Sherry graduated with a degree in clinical medicine in 2009 from Jilin University, China and earned a MPH in Epidemiology from the University of Massachusetts Amherst. While obtaining her MPH, she worked as a Research Assistant on the IMPACT project at UMass and interned as a Research Assistant in the Boston Puerto Rican Health Study at Northeastern University. After joining the CPHR program, she has been working on the NIH-funded Medical Students Help Patients QUIT Smoking (MSQUIT) study and she has co-authored the MSQUIT Study design manuscript.

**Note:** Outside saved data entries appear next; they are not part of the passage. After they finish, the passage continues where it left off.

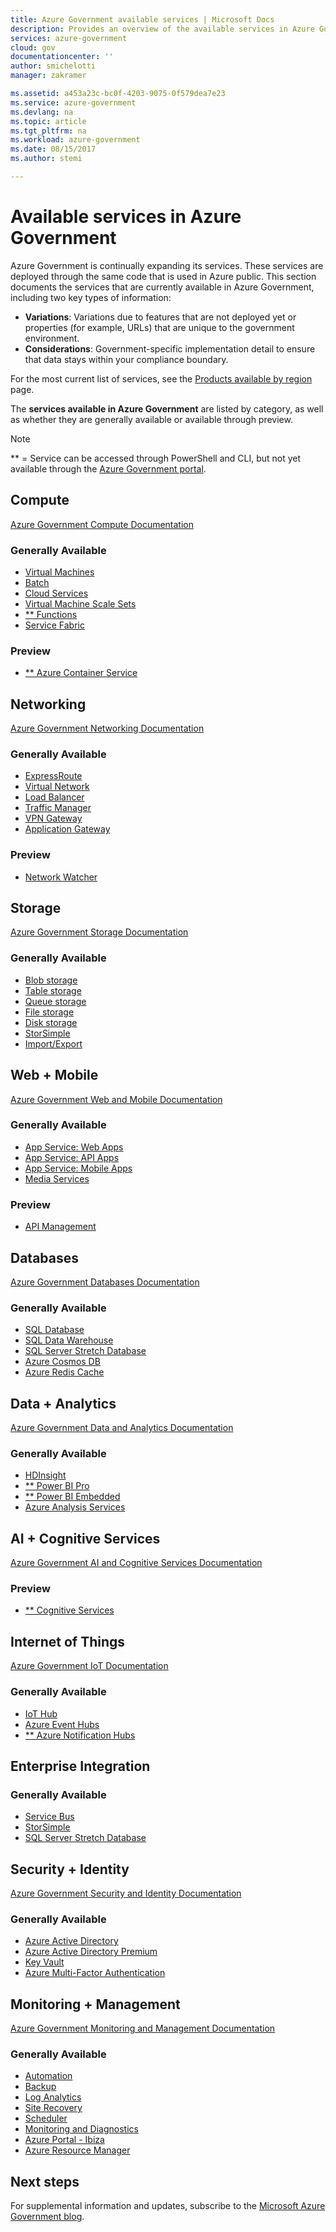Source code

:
 ```yaml
---
title: Azure Government available services | Microsoft Docs
description: Provides an overview of the available services in Azure Government
services: azure-government
cloud: gov
documentationcenter: ''
author: smichelotti
manager: zakramer

ms.assetid: a453a23c-bc0f-4203-9075-0f579dea7e23
ms.service: azure-government
ms.devlang: na
ms.topic: article
ms.tgt_pltfrm: na
ms.workload: azure-government
ms.date: 08/15/2017
ms.author: stemi

---
```

# Available services in Azure Government
Azure Government is continually expanding its services. These services are deployed through the same code that is used in Azure public. This section documents the services that are currently available in Azure Government, including two key types of information:
* **Variations**: Variations due to features that are not deployed yet or properties (for example, URLs) that are unique to the government environment.  
* **Considerations**: Government-specific implementation detail to ensure that data stays within your compliance boundary.

For the most current list of services, see the [Products available by region](https://azure.microsoft.com/regions/services/) page. 

The **services available in Azure Government** are listed by category, as well as whether they are generally available or available through preview. 

> [!NOTE]
> ** = Service can be accessed through PowerShell and CLI, but not yet available through the [Azure Government portal](https://portal.azure.us).
>
>

## Compute

[Azure Government Compute Documentation](documentation-government-compute.md)

### Generally Available

- [Virtual Machines](documentation-government-compute.md#virtual-machines) 
- [Batch](documentation-government-compute.md#batch) 
- [Cloud Services](documentation-government-compute.md#cloud-services) 
- [Virtual Machine Scale Sets](documentation-government-compute.md#virtual-machine-scale-sets) 
- [** Functions](documentation-government-compute.md#azure-functions) 
- [Service Fabric](documentation-government-compute.md#service-fabric) 

### Preview
- [** Azure Container Service](documentation-government-compute.md#azure-container-service)


## Networking

[Azure Government Networking Documentation](documentation-government-networking.md)

### Generally Available

- [ExpressRoute](documentation-government-networking.md#expressroute-private-connectivity) 
- [Virtual Network](documentation-government-networking.md#support-for-virtual-network)
- [Load Balancer](documentation-government-networking.md#support-for-load-balancer)
- [Traffic Manager](documentation-government-networking.md#support-for-traffic-manger)
- [VPN Gateway](documentation-government-networking.md#support-for-vpn-gateway) 
- [Application Gateway](documentation-government-networking.md#support-for-application-gateway)

### Preview

- [Network Watcher](documentation-government-networking.md#support-for-network-watcher) 

## Storage

[Azure Government Storage Documentation](documentation-government-services-storage.md)

### Generally Available

- [Blob storage](documentation-government-services-storage.md#azure-storage) 
- [Table storage](documentation-government-services-storage.md#azure-storage)
- [Queue storage](documentation-government-services-storage.md#azure-storage)
- [File storage](documentation-government-services-storage.md#azure-storage)
- [Disk storage](documentation-government-services-storage.md#azure-storage) 
- [StorSimple](documentation-government-services-storage.md)
- [Import/Export](documentation-government-services-storage.md#azure-importexport) 

## Web + Mobile

[Azure Government Web and Mobile Documentation](documentation-government-services-webandmobile.md)

### Generally Available
- [App Service: Web Apps](documentation-government-services-webandmobile.md#app-services)
- [App Service: API Apps](documentation-government-services-webandmobile.md#app-services) 
- [App Service: Mobile Apps](documentation-government-services-webandmobile.md#app-services) 
- [Media Services](documentation-government-services-media.md) 

### Preview 
- [API Management](documentation-government-services-webandmobile.md#api-management)

## Databases

[Azure Government Databases Documentation](documentation-government-services-database.md)

### Generally Available

- [SQL Database](documentation-government-services-database.md#sql-database) 
- [SQL Data Warehouse](documentation-government-services-database.md#sql-data-warehouse)
- [SQL Server Stretch Database](documentation-government-services-database.md#sql-server-stretch-database)
- [Azure Cosmos DB](documentation-government-services-database.md#azure-cosmos-db)
- [Azure Redis Cache](documentation-government-services-database.md#azure-redis-cache) 

## Data + Analytics

[Azure Government Data and Analytics Documentation](documentation-government-services-dataandanalytics.md)

### Generally Available

- [HDInsight](documentation-government-services-dataandanalytics.md#hdinsight) 
- [** Power BI Pro](documentation-government-services-dataandanalytics.md#power-bi) 
- [** Power BI Embedded](documentation-government-services-dataandanalytics.md#power-bi-embedded)
- [Azure Analysis Services](documentation-government-services-dataandanalytics.md#azure-analysis-services)

## AI + Cognitive Services 

[Azure Government AI and Cognitive Services Documentation](documentation-government-services-aiandcognitiveservices.md) 

### Preview
- [** Cognitive Services](documentation-government-services-aiandcognitiveservices.md) 

## Internet of Things

[Azure Government IoT Documentation](documentation-government-services-iot-hub.md)

### Generally Available 

- [IoT Hub](documentation-government-services-iot-hub.md#azure-iot-hub)
- [Azure Event Hubs](documentation-government-services-iot-hub.md#azure-event-hubs)
- [** Azure Notification Hubs](documentation-government-services-iot-hub.md#azure-notification-hubs)

## Enterprise Integration

### Generally Available

- [Service Bus](documentation-government-networking.md#support-for-service-bus)
- [StorSimple](documentation-government-services-storage.md) 
- [SQL Server Stretch Database](documentation-government-services-database.md#sql-server-stretch-database)

## Security + Identity

[Azure Government Security and Identity Documentation](documentation-government-services-securityandidentity.md)

### Generally Available 

- [Azure Active Directory](documentation-government-services-securityandidentity.md#azure-active-directory)
- [Azure Active Directory Premium](documentation-government-services-securityandidentity.md#azure-active-directory-premium) 
- [Key Vault](documentation-government-services-securityandidentity.md#key-vault) 
- [Azure Multi-Factor Authentication](documentation-government-services-securityandidentity.md#azure-multi-factor-authentication)

## Monitoring + Management

[Azure Government Monitoring and Management Documentation](documentation-government-services-monitoringandmanagement.md)

### Generally Available

- [Automation](documentation-government-services-monitoringandmanagement.md#automation)
- [Backup](documentation-government-services-backup.md) 
- [Log Analytics](documentation-government-services-monitoringandmanagement.md#log-analytics)
- [Site Recovery](documentation-government-services-monitoringandmanagement.md#site-recovery) 
- [Scheduler](documentation-government-services-monitoringandmanagement.md#scheduler) 
- [Monitoring and Diagnostics](documentation-government-services-monitoringandmanagement.md#monitor)
- [Azure Portal - Ibiza](documentation-government-services-monitoringandmanagement.md#azure-portal)
- [Azure Resource Manager](documentation-government-services-monitoringandmanagement.md#azure-resource-manager)


## Next steps
For supplemental information and updates, subscribe to the [Microsoft Azure Government blog](https://blogs.msdn.microsoft.com/azuregov/).

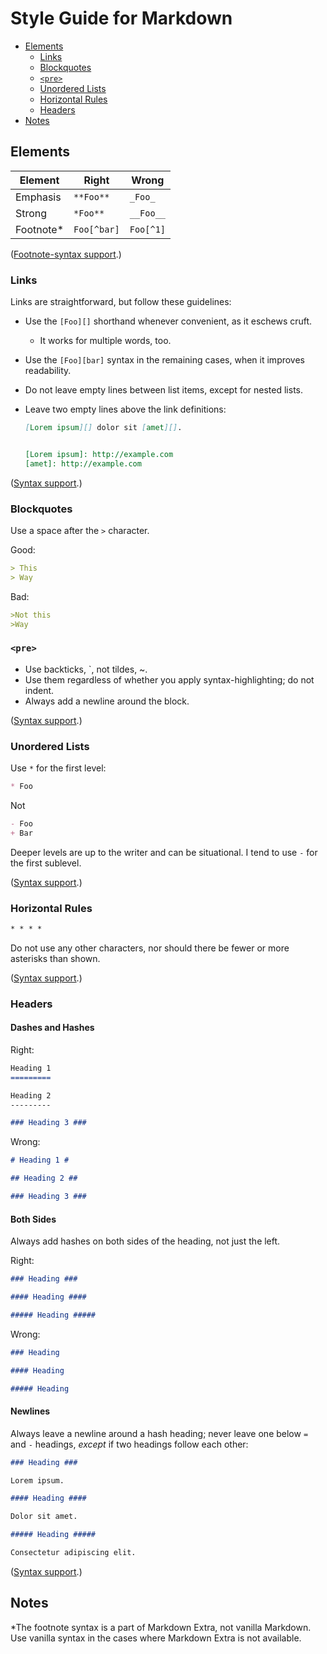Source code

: Style Guide for Markdown
========================
* [Elements][]
    - [Links][]
    - [Blockquotes][]
    - [`<pre>`][pre]
    - [Unordered Lists][ul]
    - [Horizontal Rules][hr]
    - [Headers][]
* [Notes][]


[elements]: https://github.com/ndarville/style/tree/master/markdown#elements
[links]: https://github.com/ndarville/style/tree/master/markdown#links
[blockquotes]: https://github.com/ndarville/style/tree/master/markdown#blockquotes
[pre]: https://github.com/ndarville/style/tree/master/markdown#pre
[ul]: https://github.com/ndarville/style/tree/master/markdown#unordered-lists
[hr]: https://github.com/ndarville/style/tree/master/markdown#horizontal-rules
[headers]: https://github.com/ndarville/style/tree/master/markdown#headers
[notes]: https://github.com/ndarville/style/tree/master/markdown#notes


Elements
--------
Element   | Right       | Wrong
----------|-------------|----------
Emphasis  | `**Foo**`   | `_Foo_`
Strong    | `*Foo**`    | `__Foo__`
Footnote* | `Foo[^bar]` | `Foo[^1]`

([Footnote-syntax support][fn-support].)

### Links ###

Links are straightforward, but follow these guidelines:

* Use the `[Foo][]` shorthand whenever convenient, as it eschews cruft.
    - It works for multiple words, too.
* Use the `[Foo][bar]` syntax in the remaining cases, when it improves readability.
* Do not leave empty lines between list items, except for nested lists.
* Leave two empty lines above the link definitions:

    ```md
    [Lorem ipsum][] dolor sit [amet][].


    [Lorem ipsum]: http://example.com
    [amet]: http://example.com
    ```

([Syntax support][link-support].)

### Blockquotes ###

Use a space after the `>` character.

Good:

```md
> This
> Way
```

Bad:

```md
>Not this
>Way
```

### `<pre>` ###

* Use backticks, `, not tildes, ~.
* Use them regardless of whether you apply syntax-highlighting; do not indent.
* Always add a newline around the block.

([Syntax support][pre-support].)

### Unordered Lists ###

Use `*` for the first level:

```md
* Foo
```

Not

```md
- Foo
+ Bar
```

Deeper levels are up to the writer and can be situational. I tend to use `-` for the first sublevel.

([Syntax support][ul-support].)

### Horizontal Rules ###

```md
* * * *
```

Do not use any other characters, nor should there be fewer or more asterisks than shown.

([Syntax support][hr-support].)

### Headers ###

#### Dashes and Hashes ####

Right:

```md
Heading 1
=========

Heading 2
---------

### Heading 3 ###
```

Wrong:

```md
# Heading 1 #

## Heading 2 ##

### Heading 3 ###
```

#### Both Sides ####

Always add hashes on both sides of the heading, not just the left.

Right:

```md
### Heading ###

#### Heading ####

##### Heading #####
```

Wrong:

```md
### Heading

#### Heading

##### Heading
```

#### Newlines ###

Always leave a newline around a hash heading; never leave one below `=` and `-` headings, *except* if two headings follow each other:

```md
### Heading ###

Lorem ipsum.

#### Heading ####

Dolor sit amet.

##### Heading #####

Consectetur adipiscing elit.
```

([Syntax support][header-support].)

Notes
-----
*The footnote syntax is a part of Markdown Extra, not vanilla Markdown. Use vanilla syntax in the cases where Markdown Extra is not available.


[fn-support]: http://johnmacfarlane.net/babelmark2/?normalize=1&text=Foo%5B%5Ebar%5D.%0A%0ABaz%5B%5E1%5D.%0A%0A%5B%5Ebar%5D%3A+This+is+the+preferred+footnote+syntax.%0A%5B%5E1%5D%3A+This+is+the+better-sypported+footnote+syntax.
[link-support]: http://johnmacfarlane.net/babelmark2/?normalize=1&text=%5BFoo%5D%5B%5D%0A%0A%5BBar%5D%5Bbaz%5D%0A%0A%0A%5Bfoo%5D%3A+http%3A%2F%2Fexample.com%2F1%2F%0A%5Bbaz%5D%3A+http%3A%2F%2Fexample.com%2F2%2F
[pre-support]: http://johnmacfarlane.net/babelmark2/?normalize=1&text=%60%60%60%0ALorem+ipsum%0A%60%60%60%0A%0A%60%60%60md%0ALorem+**ipsum**.%0A%60%60%60
[ul-support]: http://johnmacfarlane.net/babelmark2/?normalize=1&text=*+Foo%0A*+Bar%0A++++-+Baz%0A*+Qux
[hr-support]: http://johnmacfarlane.net/babelmark2/?normalize=1&text=*+*+*+*
[header-support]: http://johnmacfarlane.net/babelmark2/?normalize=1&text=Foo%0A%3D%3D%3D%0A%0ABar%0A---%0A%0A%23%23%23+Baz+%23%23%23%0A%0A%23%23%23%23+Qux+%23%23%23%23%0A%0A%23%23%23%23%23+Quux+%23%23%23%23%23
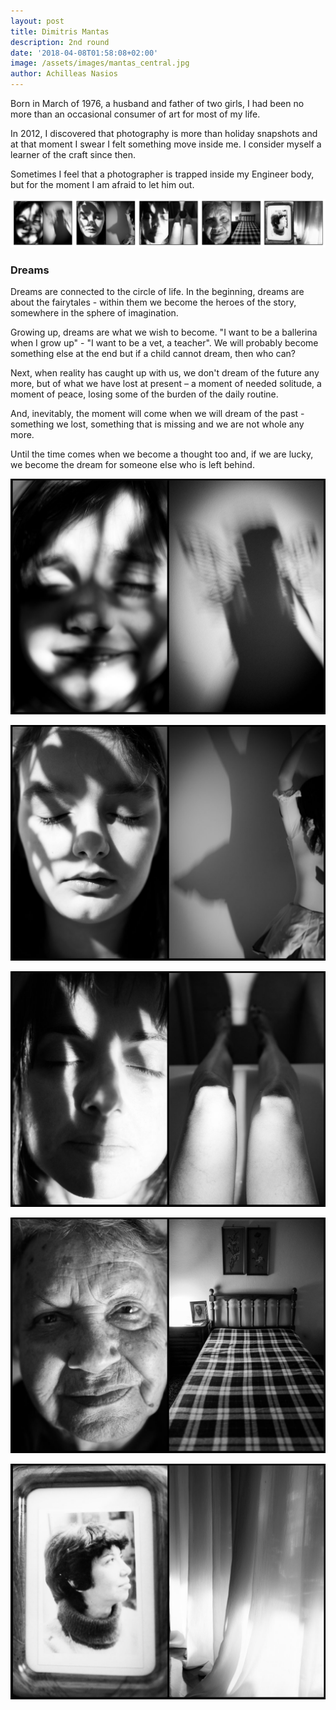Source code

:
 ```yaml
---
layout: post
title: Dimitris Mantas
description: 2nd round
date: '2018-04-08T01:58:08+02:00'
image: /assets/images/mantas_central.jpg
author: Achilleas Nasios
---
```

Born in March of 1976, a husband and father of two girls, I had been no more than an occasional consumer of art for most of my life. 

In 2012, I discovered that photography is more than holiday snapshots and at that moment I swear I felt something move inside me. I consider myself a learner of the craft since then. 

Sometimes I feel that a photographer is trapped inside my Engineer body, but for the moment I am afraid to let him out.

![Placeholder](/assets/images/mantas-presentation1.jpg#full)

### Dreams

Dreams are connected to the circle of life. In the beginning, dreams are about the fairytales - within them we become the heroes of the story, somewhere in the sphere of imagination.

Growing up, dreams are what we wish to become. "I want to be a ballerina when I grow up" - "I want to be a vet, a teacher". We will probably become something else at the end but if a child cannot dream, then who can?

Next, when reality has caught up with us, we don't dream of the future any more, but of what we have lost at present – a moment of needed solitude, a moment of peace, losing some of the burden of the daily routine.

And, inevitably, the moment will come when we will dream of the past - something we lost, something that is missing and we are not whole any more.

Until the time comes when we become a thought too and, if we are lucky, we become the dream for someone else who is left behind.

![Placeholder](/assets/images/mantas_01.jpg)

![Placeholder](/assets/images/mantas_02.jpg)

![Placeholder](/assets/images/mantas_03.jpg)

![Placeholder](/assets/images/mantas_04.jpg)

![Placeholder](/assets/images/mantas_05.jpg)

She has presented at national meetings including the annual meetings of Experimental Biology, American Public Health Association and the Society for Research on Nicotine and Tobacco. Currently, she is working with her mentor, Molly Waring, PhD in the Decision making, Eating and Weight gain during pregnancy (DEW) Study. She has assisted Dr. Waring on preparing an IRB application, finalizing the data collection tool for the study, recruiting participants, obtaining informed consent, completing in-person study assessment, an coordinating with the Center for Applied Nutrition to schedule and to monitor dietary assessment. She will contribute to data analysis and manuscript writing as part of her Research Assistantship. Her research interests include nutritional epidemiology and women’s health with a focus on psychosocial and behavioral factors leading to weight management during pregnancy and postpartum.